The problem
In the records, find each line where "indépendantes" occurs, and copy it.

Supplied material

□ □ □ □ □

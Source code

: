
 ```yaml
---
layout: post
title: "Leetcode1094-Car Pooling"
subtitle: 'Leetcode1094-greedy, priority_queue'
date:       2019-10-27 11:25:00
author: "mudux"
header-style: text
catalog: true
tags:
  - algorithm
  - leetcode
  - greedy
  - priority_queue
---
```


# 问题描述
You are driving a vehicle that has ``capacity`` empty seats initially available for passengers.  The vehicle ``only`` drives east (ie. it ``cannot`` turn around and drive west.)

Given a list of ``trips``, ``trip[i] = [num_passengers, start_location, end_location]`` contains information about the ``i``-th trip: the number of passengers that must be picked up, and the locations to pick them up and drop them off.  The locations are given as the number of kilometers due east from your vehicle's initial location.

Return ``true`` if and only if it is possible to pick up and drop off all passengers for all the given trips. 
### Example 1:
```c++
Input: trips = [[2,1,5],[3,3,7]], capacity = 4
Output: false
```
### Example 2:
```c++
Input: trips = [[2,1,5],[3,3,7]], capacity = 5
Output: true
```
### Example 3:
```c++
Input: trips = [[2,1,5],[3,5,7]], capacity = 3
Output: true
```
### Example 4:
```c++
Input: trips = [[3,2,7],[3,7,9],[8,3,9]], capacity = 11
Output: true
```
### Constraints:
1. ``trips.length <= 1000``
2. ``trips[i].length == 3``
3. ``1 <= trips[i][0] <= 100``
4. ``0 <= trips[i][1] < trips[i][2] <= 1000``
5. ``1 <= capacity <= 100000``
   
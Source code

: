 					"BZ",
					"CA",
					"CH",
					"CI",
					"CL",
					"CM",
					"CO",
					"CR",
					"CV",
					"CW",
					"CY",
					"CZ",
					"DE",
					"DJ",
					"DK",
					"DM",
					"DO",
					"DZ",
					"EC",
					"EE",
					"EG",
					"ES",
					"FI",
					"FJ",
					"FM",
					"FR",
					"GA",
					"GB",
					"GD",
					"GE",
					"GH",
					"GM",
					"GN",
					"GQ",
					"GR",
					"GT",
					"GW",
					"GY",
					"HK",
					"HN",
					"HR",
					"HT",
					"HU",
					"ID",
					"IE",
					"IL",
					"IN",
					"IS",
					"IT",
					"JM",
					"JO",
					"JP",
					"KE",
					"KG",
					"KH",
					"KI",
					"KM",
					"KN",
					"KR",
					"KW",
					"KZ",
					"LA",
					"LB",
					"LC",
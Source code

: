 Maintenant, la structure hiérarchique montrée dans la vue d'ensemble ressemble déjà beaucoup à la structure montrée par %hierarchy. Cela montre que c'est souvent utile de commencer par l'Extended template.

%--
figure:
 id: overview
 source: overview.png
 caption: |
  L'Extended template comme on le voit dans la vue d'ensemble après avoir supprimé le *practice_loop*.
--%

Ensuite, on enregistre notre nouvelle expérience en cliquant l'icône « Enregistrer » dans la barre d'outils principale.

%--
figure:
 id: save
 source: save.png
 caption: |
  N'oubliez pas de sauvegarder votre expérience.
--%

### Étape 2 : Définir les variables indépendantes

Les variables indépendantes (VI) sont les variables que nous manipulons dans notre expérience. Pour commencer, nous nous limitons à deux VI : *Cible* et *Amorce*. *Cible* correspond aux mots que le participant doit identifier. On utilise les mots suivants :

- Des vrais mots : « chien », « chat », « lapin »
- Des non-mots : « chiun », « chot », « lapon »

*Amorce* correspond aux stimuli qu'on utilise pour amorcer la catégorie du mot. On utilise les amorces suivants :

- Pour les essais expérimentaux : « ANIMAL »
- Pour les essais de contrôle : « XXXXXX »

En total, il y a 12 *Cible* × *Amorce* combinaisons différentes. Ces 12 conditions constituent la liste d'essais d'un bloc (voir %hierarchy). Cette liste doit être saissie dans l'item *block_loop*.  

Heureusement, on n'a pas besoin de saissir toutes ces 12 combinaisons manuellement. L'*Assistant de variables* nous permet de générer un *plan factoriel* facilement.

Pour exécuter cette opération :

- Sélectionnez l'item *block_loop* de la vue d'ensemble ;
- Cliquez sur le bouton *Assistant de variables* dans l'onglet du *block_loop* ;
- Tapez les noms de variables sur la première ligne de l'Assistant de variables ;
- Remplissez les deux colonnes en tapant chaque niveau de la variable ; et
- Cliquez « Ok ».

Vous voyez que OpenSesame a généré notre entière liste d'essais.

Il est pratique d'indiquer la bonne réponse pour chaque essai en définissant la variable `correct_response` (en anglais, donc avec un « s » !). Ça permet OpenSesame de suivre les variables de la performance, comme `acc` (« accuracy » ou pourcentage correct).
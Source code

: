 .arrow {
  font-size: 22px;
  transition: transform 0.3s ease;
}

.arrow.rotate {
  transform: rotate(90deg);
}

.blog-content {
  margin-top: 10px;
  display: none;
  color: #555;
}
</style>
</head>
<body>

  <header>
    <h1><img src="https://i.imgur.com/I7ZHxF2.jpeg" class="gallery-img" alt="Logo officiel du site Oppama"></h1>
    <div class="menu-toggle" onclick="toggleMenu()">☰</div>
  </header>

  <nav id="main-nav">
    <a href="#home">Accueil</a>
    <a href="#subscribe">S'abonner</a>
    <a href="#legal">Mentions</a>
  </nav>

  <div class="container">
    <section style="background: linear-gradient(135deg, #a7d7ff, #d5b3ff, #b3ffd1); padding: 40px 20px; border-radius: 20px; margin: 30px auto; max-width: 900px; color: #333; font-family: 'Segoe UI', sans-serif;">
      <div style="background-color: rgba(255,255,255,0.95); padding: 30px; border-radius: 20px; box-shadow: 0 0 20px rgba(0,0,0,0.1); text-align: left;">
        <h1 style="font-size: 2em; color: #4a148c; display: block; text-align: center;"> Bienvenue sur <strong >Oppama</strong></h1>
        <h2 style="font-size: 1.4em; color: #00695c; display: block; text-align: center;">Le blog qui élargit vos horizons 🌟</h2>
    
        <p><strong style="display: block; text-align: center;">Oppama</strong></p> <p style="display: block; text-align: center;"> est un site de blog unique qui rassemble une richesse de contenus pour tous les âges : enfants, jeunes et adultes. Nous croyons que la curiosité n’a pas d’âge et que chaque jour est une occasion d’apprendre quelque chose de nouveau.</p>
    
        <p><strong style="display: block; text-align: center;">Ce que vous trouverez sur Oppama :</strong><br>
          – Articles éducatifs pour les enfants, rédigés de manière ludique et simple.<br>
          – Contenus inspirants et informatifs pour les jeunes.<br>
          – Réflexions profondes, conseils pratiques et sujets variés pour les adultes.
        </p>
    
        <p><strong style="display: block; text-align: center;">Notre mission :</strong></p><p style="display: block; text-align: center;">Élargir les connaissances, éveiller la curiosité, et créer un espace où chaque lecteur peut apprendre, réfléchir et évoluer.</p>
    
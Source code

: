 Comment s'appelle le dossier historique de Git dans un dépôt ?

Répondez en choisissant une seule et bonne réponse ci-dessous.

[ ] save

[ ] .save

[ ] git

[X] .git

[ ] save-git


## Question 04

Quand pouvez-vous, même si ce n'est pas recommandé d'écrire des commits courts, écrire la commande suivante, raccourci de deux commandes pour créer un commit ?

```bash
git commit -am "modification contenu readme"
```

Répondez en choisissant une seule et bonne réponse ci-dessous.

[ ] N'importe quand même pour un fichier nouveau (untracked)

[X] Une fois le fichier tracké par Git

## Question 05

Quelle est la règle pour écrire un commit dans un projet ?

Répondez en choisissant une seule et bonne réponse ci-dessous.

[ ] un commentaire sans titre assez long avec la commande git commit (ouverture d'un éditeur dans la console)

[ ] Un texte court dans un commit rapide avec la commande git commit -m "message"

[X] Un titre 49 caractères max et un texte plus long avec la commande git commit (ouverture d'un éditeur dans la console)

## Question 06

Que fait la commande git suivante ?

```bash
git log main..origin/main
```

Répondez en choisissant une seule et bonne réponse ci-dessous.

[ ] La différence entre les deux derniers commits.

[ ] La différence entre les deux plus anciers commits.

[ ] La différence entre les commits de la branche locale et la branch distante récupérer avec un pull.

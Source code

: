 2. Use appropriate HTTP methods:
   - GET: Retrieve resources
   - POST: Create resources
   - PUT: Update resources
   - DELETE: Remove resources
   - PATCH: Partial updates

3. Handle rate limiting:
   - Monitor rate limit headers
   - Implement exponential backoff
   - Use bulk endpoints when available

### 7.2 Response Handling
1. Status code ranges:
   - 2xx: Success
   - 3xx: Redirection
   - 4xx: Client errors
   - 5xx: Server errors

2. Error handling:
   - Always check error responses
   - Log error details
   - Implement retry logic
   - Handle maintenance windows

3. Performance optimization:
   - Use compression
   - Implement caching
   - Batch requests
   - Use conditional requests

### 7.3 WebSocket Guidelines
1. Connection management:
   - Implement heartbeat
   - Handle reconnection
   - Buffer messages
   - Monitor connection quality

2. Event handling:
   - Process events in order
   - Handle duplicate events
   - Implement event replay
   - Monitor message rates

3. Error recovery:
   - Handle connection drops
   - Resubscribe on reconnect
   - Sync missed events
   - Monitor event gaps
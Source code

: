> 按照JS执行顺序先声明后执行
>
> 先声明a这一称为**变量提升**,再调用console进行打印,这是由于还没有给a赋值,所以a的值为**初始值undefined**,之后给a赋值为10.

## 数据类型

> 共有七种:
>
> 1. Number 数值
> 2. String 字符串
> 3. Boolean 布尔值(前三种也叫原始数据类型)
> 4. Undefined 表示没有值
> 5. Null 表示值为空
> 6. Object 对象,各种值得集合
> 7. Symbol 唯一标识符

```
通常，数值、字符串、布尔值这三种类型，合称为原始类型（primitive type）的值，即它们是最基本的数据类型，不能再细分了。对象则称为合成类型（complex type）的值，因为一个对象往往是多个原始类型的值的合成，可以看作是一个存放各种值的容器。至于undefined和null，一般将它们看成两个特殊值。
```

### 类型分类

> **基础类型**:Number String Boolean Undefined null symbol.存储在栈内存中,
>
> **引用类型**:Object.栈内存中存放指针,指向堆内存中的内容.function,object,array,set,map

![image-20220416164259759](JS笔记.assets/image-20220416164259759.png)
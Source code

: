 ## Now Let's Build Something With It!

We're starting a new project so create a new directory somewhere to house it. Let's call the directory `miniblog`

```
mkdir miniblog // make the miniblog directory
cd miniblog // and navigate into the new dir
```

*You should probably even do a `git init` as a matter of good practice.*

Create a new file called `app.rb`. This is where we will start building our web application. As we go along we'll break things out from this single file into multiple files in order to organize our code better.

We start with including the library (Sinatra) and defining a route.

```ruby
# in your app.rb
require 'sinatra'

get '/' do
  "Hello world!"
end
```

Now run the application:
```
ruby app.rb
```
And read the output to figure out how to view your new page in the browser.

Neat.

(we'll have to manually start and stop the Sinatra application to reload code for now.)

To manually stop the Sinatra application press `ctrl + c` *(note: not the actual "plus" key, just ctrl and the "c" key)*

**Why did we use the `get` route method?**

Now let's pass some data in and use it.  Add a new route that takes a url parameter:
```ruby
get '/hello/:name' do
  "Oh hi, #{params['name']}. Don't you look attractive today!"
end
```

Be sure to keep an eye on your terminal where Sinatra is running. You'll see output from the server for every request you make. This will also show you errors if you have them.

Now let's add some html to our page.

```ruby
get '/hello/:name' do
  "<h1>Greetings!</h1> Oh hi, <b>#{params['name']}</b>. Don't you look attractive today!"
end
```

□ □ □ □ □

Written solution
### Étape 2 : Définir les variables indépendantes
Les variables indépendantes (VI) sont les variables que nous manipulons dans notre expérience. Pour commencer, nous nous limitons à deux VI : *Cible* et *Amorce*. *Cible* correspond aux mots que le participant doit identifier. On utilise les mots suivants :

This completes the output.